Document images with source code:
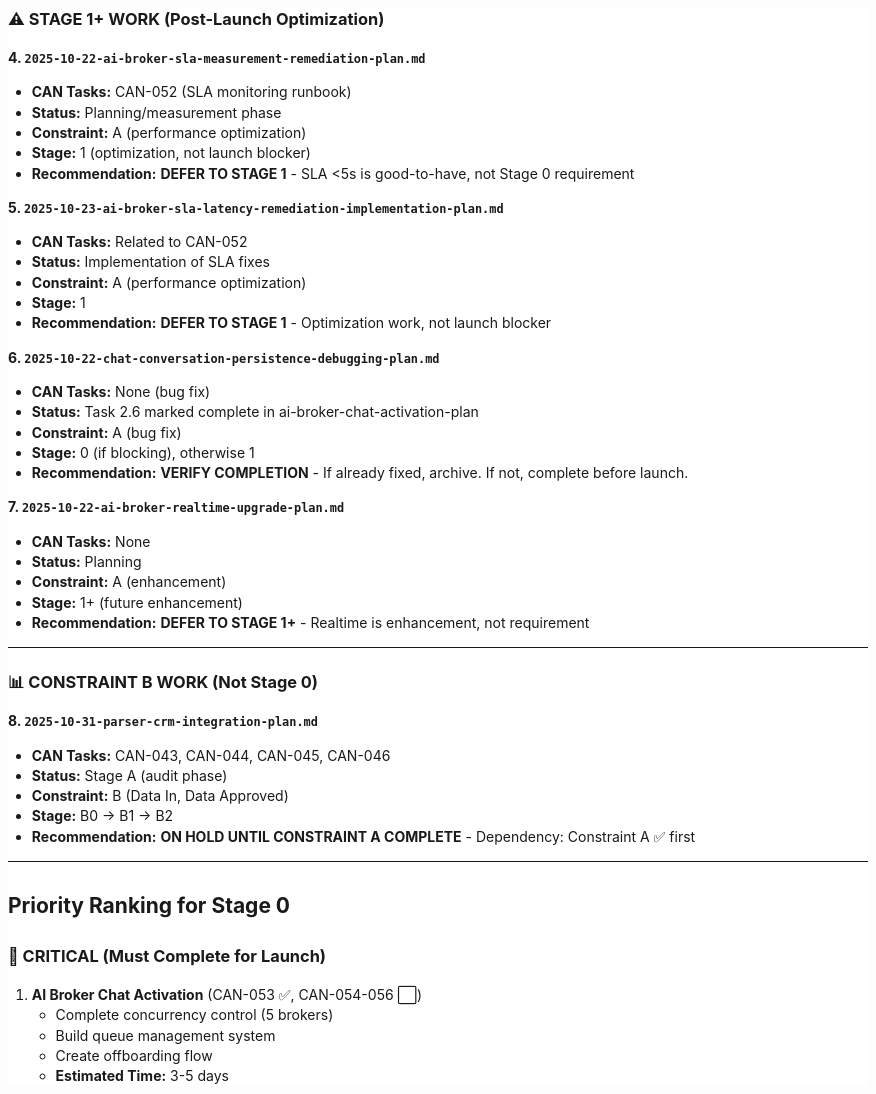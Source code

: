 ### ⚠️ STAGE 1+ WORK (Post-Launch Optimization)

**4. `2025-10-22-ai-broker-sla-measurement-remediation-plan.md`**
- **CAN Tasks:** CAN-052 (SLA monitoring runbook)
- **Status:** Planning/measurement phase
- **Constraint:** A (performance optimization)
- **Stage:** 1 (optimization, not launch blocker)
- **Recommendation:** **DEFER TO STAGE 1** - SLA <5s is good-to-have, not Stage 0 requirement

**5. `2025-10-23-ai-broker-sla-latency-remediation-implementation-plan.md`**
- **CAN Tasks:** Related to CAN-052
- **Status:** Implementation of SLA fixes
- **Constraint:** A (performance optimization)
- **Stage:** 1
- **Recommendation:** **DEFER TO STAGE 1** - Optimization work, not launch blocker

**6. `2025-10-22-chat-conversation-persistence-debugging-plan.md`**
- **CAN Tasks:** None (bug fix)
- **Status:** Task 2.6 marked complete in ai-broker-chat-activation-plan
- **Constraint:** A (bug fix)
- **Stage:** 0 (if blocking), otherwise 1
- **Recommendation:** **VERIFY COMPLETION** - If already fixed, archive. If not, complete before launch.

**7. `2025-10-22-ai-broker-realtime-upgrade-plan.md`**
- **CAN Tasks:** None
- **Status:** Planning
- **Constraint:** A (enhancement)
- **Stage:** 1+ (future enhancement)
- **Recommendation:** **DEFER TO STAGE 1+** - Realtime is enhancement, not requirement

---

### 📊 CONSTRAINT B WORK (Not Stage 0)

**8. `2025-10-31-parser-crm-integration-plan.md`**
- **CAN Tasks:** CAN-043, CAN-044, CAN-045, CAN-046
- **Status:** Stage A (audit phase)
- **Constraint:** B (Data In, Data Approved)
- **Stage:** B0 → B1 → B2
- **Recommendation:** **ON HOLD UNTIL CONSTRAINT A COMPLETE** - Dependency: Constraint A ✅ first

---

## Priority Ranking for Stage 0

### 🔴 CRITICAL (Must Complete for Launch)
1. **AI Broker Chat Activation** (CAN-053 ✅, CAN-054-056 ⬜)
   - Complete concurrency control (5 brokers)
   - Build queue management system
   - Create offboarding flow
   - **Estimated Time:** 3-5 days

...

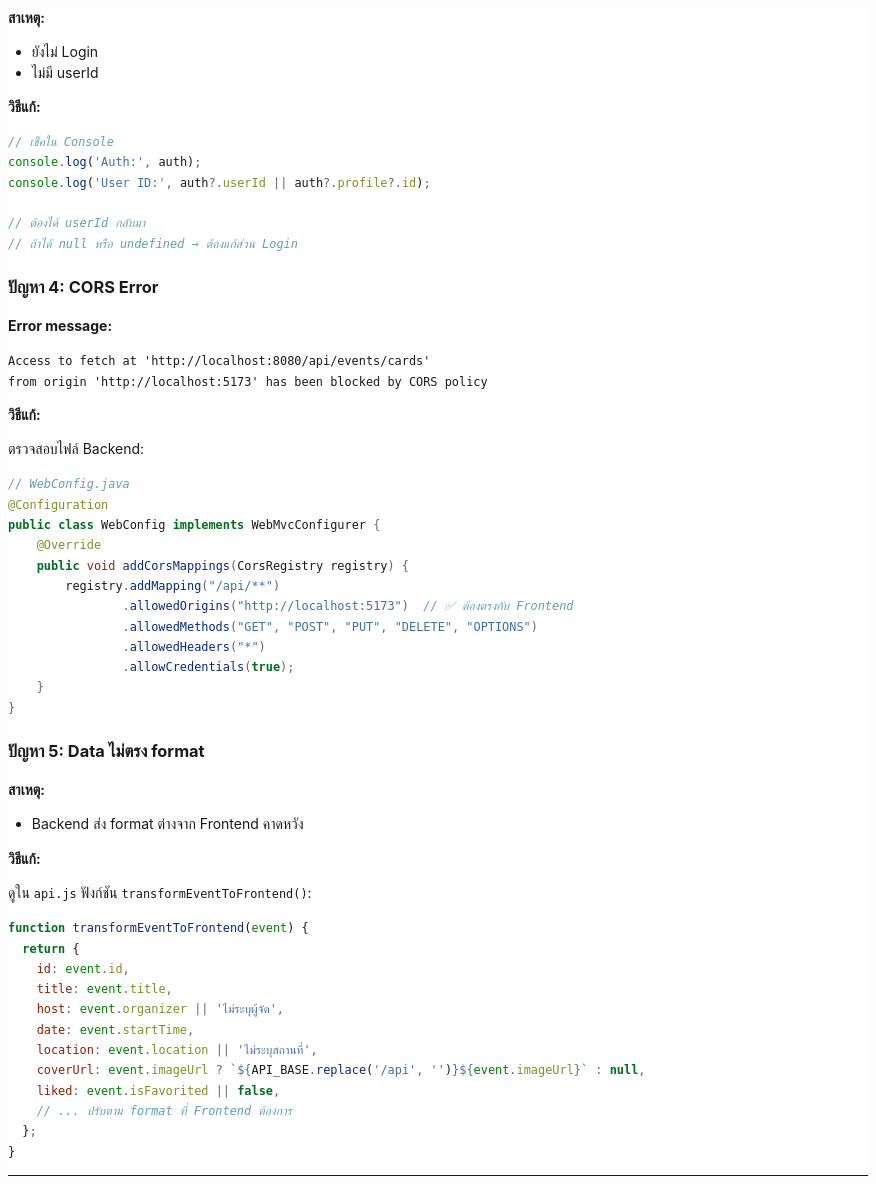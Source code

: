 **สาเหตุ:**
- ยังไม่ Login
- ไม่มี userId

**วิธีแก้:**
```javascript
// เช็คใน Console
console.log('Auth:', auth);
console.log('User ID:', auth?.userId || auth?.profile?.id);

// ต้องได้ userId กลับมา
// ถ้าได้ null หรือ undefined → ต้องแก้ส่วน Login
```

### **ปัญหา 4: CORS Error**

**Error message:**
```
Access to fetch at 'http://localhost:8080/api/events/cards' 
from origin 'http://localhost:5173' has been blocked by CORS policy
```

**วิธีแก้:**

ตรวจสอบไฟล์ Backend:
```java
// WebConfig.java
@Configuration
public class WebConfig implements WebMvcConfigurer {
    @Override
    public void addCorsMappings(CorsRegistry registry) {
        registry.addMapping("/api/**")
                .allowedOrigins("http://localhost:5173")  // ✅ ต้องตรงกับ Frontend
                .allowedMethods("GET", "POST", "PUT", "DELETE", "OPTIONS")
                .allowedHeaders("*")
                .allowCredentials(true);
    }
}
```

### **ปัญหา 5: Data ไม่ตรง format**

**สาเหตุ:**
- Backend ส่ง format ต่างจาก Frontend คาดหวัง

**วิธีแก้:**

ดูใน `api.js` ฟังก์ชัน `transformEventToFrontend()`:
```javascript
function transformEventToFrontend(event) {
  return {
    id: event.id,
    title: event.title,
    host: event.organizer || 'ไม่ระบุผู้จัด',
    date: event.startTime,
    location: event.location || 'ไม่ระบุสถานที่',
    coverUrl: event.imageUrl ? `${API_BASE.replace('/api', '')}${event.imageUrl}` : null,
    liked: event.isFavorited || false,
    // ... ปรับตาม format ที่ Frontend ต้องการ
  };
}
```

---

What to work on |
Your reply should hold every line from the data that contains "userId", copied in full.

Task result |
- ไม่มี userId
console.log('User ID:', auth?.userId || auth?.profile?.id);
// ต้องได้ userId กลับมา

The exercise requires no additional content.